**What is expected**
Exclude the pictures and repeat all of the data exactly.
===== Data for this exercise
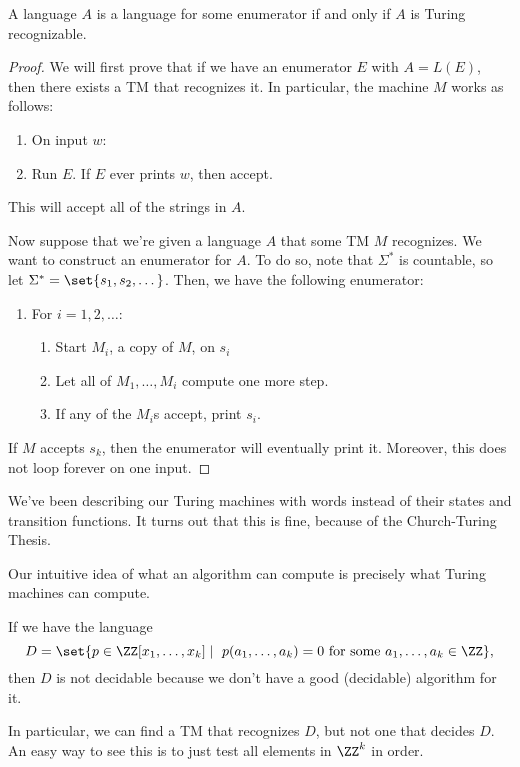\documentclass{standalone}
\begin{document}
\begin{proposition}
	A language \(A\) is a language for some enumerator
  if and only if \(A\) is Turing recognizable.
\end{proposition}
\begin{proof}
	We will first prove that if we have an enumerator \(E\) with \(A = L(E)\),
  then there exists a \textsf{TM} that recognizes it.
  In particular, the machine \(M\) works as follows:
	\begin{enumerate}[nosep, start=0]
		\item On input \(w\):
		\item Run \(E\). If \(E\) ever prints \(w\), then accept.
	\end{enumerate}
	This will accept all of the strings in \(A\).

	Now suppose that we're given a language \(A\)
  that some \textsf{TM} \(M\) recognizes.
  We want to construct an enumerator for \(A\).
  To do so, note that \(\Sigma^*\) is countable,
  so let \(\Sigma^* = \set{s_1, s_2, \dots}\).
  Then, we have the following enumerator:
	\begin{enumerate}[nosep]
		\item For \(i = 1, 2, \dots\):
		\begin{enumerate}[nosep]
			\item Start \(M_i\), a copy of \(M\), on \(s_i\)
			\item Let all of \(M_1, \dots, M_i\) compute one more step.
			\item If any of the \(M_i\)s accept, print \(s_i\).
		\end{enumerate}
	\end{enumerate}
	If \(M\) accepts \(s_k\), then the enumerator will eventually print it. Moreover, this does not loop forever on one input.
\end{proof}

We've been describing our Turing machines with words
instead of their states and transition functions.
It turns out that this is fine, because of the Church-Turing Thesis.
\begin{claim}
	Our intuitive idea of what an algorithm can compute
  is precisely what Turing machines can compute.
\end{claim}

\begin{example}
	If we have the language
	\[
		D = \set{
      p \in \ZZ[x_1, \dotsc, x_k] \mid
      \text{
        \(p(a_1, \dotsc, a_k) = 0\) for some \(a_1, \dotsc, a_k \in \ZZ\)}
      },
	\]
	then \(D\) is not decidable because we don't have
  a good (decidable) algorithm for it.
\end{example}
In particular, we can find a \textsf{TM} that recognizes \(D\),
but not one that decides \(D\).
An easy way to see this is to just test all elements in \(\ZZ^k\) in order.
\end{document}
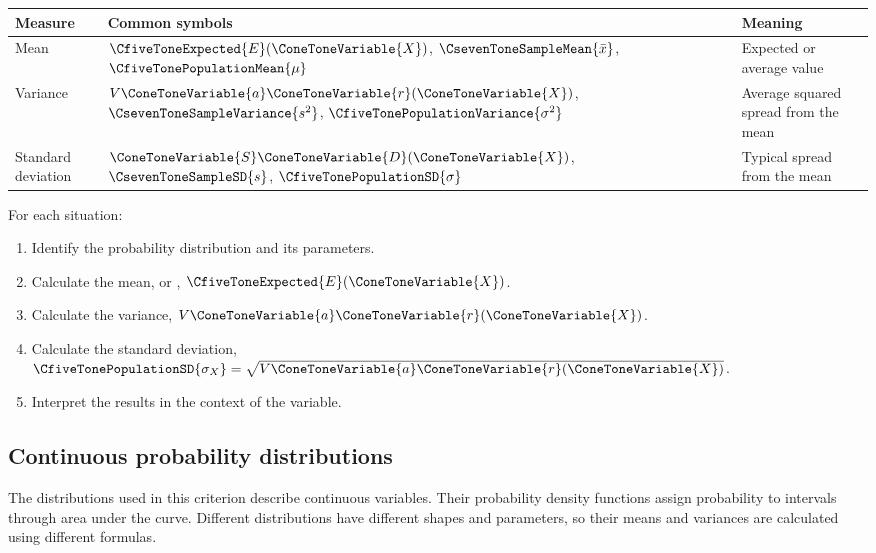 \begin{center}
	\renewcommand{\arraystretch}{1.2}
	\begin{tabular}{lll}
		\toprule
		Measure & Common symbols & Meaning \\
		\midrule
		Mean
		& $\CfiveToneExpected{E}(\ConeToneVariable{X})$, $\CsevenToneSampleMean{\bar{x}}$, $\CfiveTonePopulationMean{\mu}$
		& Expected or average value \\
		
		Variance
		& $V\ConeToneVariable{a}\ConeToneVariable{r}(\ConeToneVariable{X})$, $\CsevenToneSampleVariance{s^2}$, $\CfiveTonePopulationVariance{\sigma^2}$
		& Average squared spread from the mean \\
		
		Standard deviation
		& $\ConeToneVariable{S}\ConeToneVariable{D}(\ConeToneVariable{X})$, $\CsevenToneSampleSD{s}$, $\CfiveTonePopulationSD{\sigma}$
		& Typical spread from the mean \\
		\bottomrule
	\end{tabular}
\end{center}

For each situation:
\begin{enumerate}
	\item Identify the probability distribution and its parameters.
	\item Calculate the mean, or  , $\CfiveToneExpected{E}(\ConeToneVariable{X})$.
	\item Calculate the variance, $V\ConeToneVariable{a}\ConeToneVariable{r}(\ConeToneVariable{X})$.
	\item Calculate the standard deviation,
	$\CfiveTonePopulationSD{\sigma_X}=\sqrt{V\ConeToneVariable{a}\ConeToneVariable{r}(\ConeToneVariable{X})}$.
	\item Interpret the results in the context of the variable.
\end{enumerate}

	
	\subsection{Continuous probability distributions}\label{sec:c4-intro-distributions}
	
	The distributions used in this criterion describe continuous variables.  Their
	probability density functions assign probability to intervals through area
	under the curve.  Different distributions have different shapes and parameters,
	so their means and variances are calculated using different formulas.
==========
**Written solution**
\documentclass{standalone}
\begin{document}
\begin{proposition}
	A language \(A\) is a language for some enumerator
  if and only if \(A\) is Turing recognizable.
\end{proposition}
\begin{proof}
	We will first prove that if we have an enumerator \(E\) with \(A = L(E)\),
  then there exists a \textsf{TM} that recognizes it.
  In particular, the machine \(M\) works as follows:
	\begin{enumerate}[nosep, start=0]
		\item On input \(w\):
		\item Run \(E\). If \(E\) ever prints \(w\), then accept.
	\end{enumerate}
	This will accept all of the strings in \(A\).

	Now suppose that we're given a language \(A\)
  that some \textsf{TM} \(M\) recognizes.
  We want to construct an enumerator for \(A\).
  To do so, note that \(\Sigma^*\) is countable,
  so let \(\Sigma^* = \set{s_1, s_2, \dots}\).
  Then, we have the following enumerator:
	\begin{enumerate}[nosep]
		\item For \(i = 1, 2, \dots\):
		\begin{enumerate}[nosep]
			\item Start \(M_i\), a copy of \(M\), on \(s_i\)
			\item Let all of \(M_1, \dots, M_i\) compute one more step.
			\item If any of the \(M_i\)s accept, print \(s_i\).
		\end{enumerate}
	\end{enumerate}
	If \(M\) accepts \(s_k\), then the enumerator will eventually print it. Moreover, this does not loop forever on one input.
\end{proof}

We've been describing our Turing machines with words
instead of their states and transition functions.
It turns out that this is fine, because of the Church-Turing Thesis.
\begin{claim}
	Our intuitive idea of what an algorithm can compute
  is precisely what Turing machines can compute.
\end{claim}

\begin{example}
	If we have the language
	\[
		D = \set{
      p \in \ZZ[x_1, \dotsc, x_k] \mid
      \text{
        \(p(a_1, \dotsc, a_k) = 0\) for some \(a_1, \dotsc, a_k \in \ZZ\)}
      },
	\]
	then \(D\) is not decidable because we don't have
  a good (decidable) algorithm for it.
\end{example}
In particular, we can find a \textsf{TM} that recognizes \(D\),
but not one that decides \(D\).
An easy way to see this is to just test all elements in \(\ZZ^k\) in order.
\end{document}
 \begin{center}
	\renewcommand{\arraystretch}{1.2}
	\begin{tabular}{lll}
		\toprule
		Measure & Common symbols & Meaning \\
		\midrule
		Mean
		& $\CfiveToneExpected{E}(\ConeToneVariable{X})$, $\CsevenToneSampleMean{\bar{x}}$, $\CfiveTonePopulationMean{\mu}$
		& Expected or average value \\
		
		Variance
		& $V\ConeToneVariable{a}\ConeToneVariable{r}(\ConeToneVariable{X})$, $\CsevenToneSampleVariance{s^2}$, $\CfiveTonePopulationVariance{\sigma^2}$
		& Average squared spread from the mean \\
		
		Standard deviation
		& $\ConeToneVariable{S}\ConeToneVariable{D}(\ConeToneVariable{X})$, $\CsevenToneSampleSD{s}$, $\CfiveTonePopulationSD{\sigma}$
		& Typical spread from the mean \\
		\bottomrule
	\end{tabular}
\end{center}

For each situation:
\begin{enumerate}
	\item Identify the probability distribution and its parameters.
	\item Calculate the mean, or  , $\CfiveToneExpected{E}(\ConeToneVariable{X})$.
	\item Calculate the variance, $V\ConeToneVariable{a}\ConeToneVariable{r}(\ConeToneVariable{X})$.
	\item Calculate the standard deviation,
	$\CfiveTonePopulationSD{\sigma_X}=\sqrt{V\ConeToneVariable{a}\ConeToneVariable{r}(\ConeToneVariable{X})}$.
	\item Interpret the results in the context of the variable.
\end{enumerate}

	
	\subsection{Continuous probability distributions}\label{sec:c4-intro-distributions}
	
	The distributions used in this criterion describe continuous variables.  Their
	probability density functions assign probability to intervals through area
	under the curve.  Different distributions have different shapes and parameters,
	so their means and variances are calculated using different formulas.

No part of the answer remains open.